A vida já andava péssima quando John encontrou um jovem casal em igual situação, no rigoroso inverno de 2009. Ele, então, morava sozinho nessa quitinete (do Serviço Social) na Royal Mint, perto da torre de Londres.

Desempregado, finalmente havia conseguido um teto após dormir anos ao relento. Becky e Sam, o casal de jovens que conheceu no metrô de Tower Hill, mendigando trocados, estava, diz ele, “precisando de uma trégua”. Becky, mais desequilibrada, certo dia topou na rua com um escocês alcoólatra que lhe ofereceu um bull terrier em troca de uma garrafa de cerveja. Ela topou o negócio com pena do bicho, deixando George de herança para John ao arranjar outro apartamento para morar.

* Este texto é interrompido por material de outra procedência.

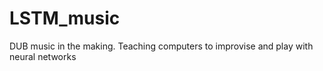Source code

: # LSTM_music
DUB music in the making. Teaching computers to improvise and play with neural networks
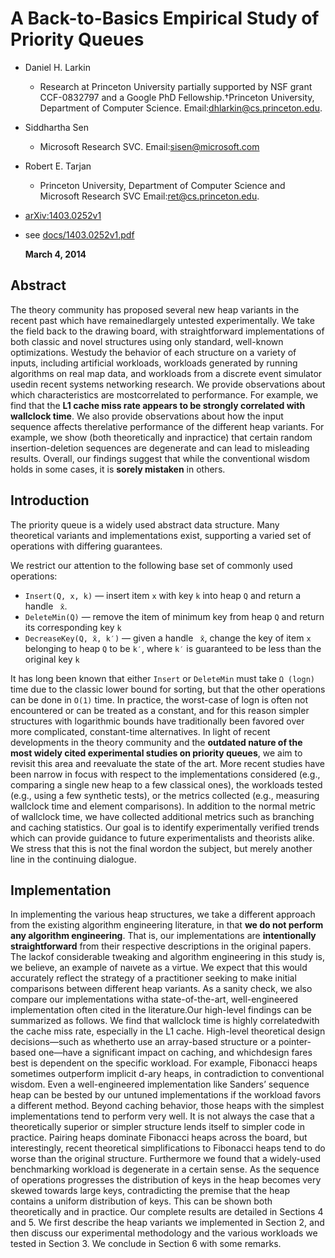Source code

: # A Back-to-Basics Empirical Study of Priority Queues

* Daniel H. Larkin
  * Research at Princeton University partially supported by NSF grant CCF-0832797 and a Google PhD Fellowship.†Princeton University, Department of Computer Science. Email:dhlarkin@cs.princeton.edu.
* Siddhartha Sen
  * Microsoft Research SVC. Email:sisen@microsoft.com
* Robert E. Tarjan
  * Princeton University, Department of Computer Science and Microsoft Research SVC Email:ret@cs.princeton.edu.
* [arXiv:1403.0252v1](https://arxiv.org/abs/1403.0252v1)
* see [docs/1403.0252v1.pdf](docs/1403.0252v1.pdf)

  **March 4, 2014**

## Abstract

The theory community has proposed several new heap variants in the recent past which have remainedlargely  untested  experimentally.   We  take  the  field  back  to  the  drawing  board,  with  straightforward implementations of both classic and novel structures using only standard, well-known optimizations.  Westudy  the  behavior  of  each  structure  on  a  variety  of  inputs,  including  artificial  workloads,  workloads generated by running algorithms on real map data, and workloads from a discrete event simulator usedin recent systems networking research.  We provide observations about which characteristics are mostcorrelated  to  performance.   For  example,  we  find  that  the  **L1  cache  miss  rate  appears  to  be  strongly correlated with wallclock time**.  We also provide observations about how the input sequence affects therelative  performance  of  the  different  heap  variants.   For  example,  we  show  (both  theoretically  and  inpractice)  that  certain  random  insertion-deletion  sequences  are  degenerate  and  can  lead  to  misleading results.  Overall, our findings suggest that while the conventional wisdom holds in some cases, it is **sorely mistaken** in others.

## Introduction

The priority queue is a widely used abstract data structure.  Many theoretical variants and implementations exist,  supporting  a  varied  set  of  operations  with  differing  guarantees.

We  restrict  our  attention  to  the following base set of commonly used operations:

* `Insert(Q, x, k)` — insert item `x` with key `k` into heap `Q` and return a handle ` ̄x`.
* `DeleteMin(Q)` — remove the item of minimum key from heap `Q` and return its corresponding key `k`
* `DecreaseKey(Q, ̄x, k′)`  —  given  a  handle  ` ̄x`,  change  the  key  of  item `x` belonging  to  heap `Q` to  be `k′`, where `k′` is guaranteed to be less than the original key `k`
  
It has long been known that either `Insert` or `DeleteMin` must take `Ω (logn)` time due to the classic lower  bound  for  sorting,  but  that  the  other  operations  can  be  done  in `O(1)`  time.   In  practice,  the worst-case  of  logn is  often  not  encountered  or  can  be  treated  as  a  constant,  and  for  this  reason  simpler structures with logarithmic bounds have traditionally been favored over more complicated,  constant-time alternatives.  In light of recent developments in the theory community and the **outdated nature of the most widely cited experimental studies on priority queues**, we aim to revisit this area  and  reevaluate  the  state  of  the  art.   More  recent  studies have  been  narrow  in  focus  with respect to the implementations considered (e.g., comparing a single new heap to a few classical ones), the workloads tested (e.g., using a few synthetic tests), or the metrics collected (e.g., measuring wallclock time and element comparisons).  In addition to the normal metric of wallclock time, we have collected additional metrics such as branching and caching statistics.  Our goal is to identify experimentally verified trends which can provide guidance to future experimentalists and theorists alike.  We stress that this is not the final wordon the subject, but merely another line in the continuing dialogue.

## Implementation

In implementing the various heap structures, we take a different approach from the existing algorithm engineering  literature,  in  that  **we  do  not  perform  any  algorithm  engineering**.   That  is,  our  implementations are **intentionally straightforward** from their respective descriptions in the original papers.  The lackof considerable tweaking and algorithm engineering in this study is, we believe, an example of naıvete as a virtue.  We expect that this would accurately reflect the strategy of a practitioner seeking to make initial comparisons between different heap variants. As a sanity check, we also compare our implementations witha state-of-the-art, well-engineered implementation often cited in the literature.Our high-level findings can be summarized as follows.  We find that wallclock time is highly correlatedwith the cache miss rate, especially in the L1 cache.  High-level theoretical design decisions—such as whetherto use an array-based structure or a pointer-based one—have a significant impact on caching,  and whichdesign fares best is dependent on the specific workload.  For example, Fibonacci heaps sometimes outperform implicit d-ary heaps, in contradiction to conventional wisdom.  Even a well-engineered implementation like Sanders’ sequence heap can be bested by our untuned implementations if the workload favors a different method. Beyond caching behavior, those heaps with the simplest implementations tend to perform very well.  It is not always the case that a theoretically superior or simpler structure lends itself to simpler code in practice. Pairing heaps dominate Fibonacci heaps across the board, but interestingly, recent theoretical simplifications to Fibonacci heaps tend to do worse than the original structure. Furthermore we found that a widely-used benchmarking workload is degenerate in a certain sense.  As the  sequence  of  operations  progresses the  distribution  of  keys  in  the  heap  becomes  very  skewed  towards large keys,  contradicting the premise that the heap contains a uniform distribution of keys.  This can be shown both theoretically and in practice. Our complete results are detailed in Sections 4 and 5.  We first describe the heap variants we implemented in Section 2, and then discuss our experimental methodology and the various workloads we tested in Section 3. We conclude in Section 6 with some remarks.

Ele aceitou o cão, mas teve trabalho para treiná-lo. É possível imaginar o terrier, ex-guia de um escocês bêbado pelas ruas, saindo em disparada louca com seu novo dono, que tentava inutilmente segurar o cão na coleira – “e ainda por cima com uma artrite miserável”. O tornozelo piorava sensivelmente no inverno, mas John, afinal, não podia segurar as muletas e o cão ao mesmo tempo. Tentava manter o bicho ocupado com uma bola de tênis, que George não largava nem por decreto. O terrier, com marcas de maus-tratos, era totalmente diferente de Butch, o velho vira-lata companheiro do artista entre os 10 e 23 anos.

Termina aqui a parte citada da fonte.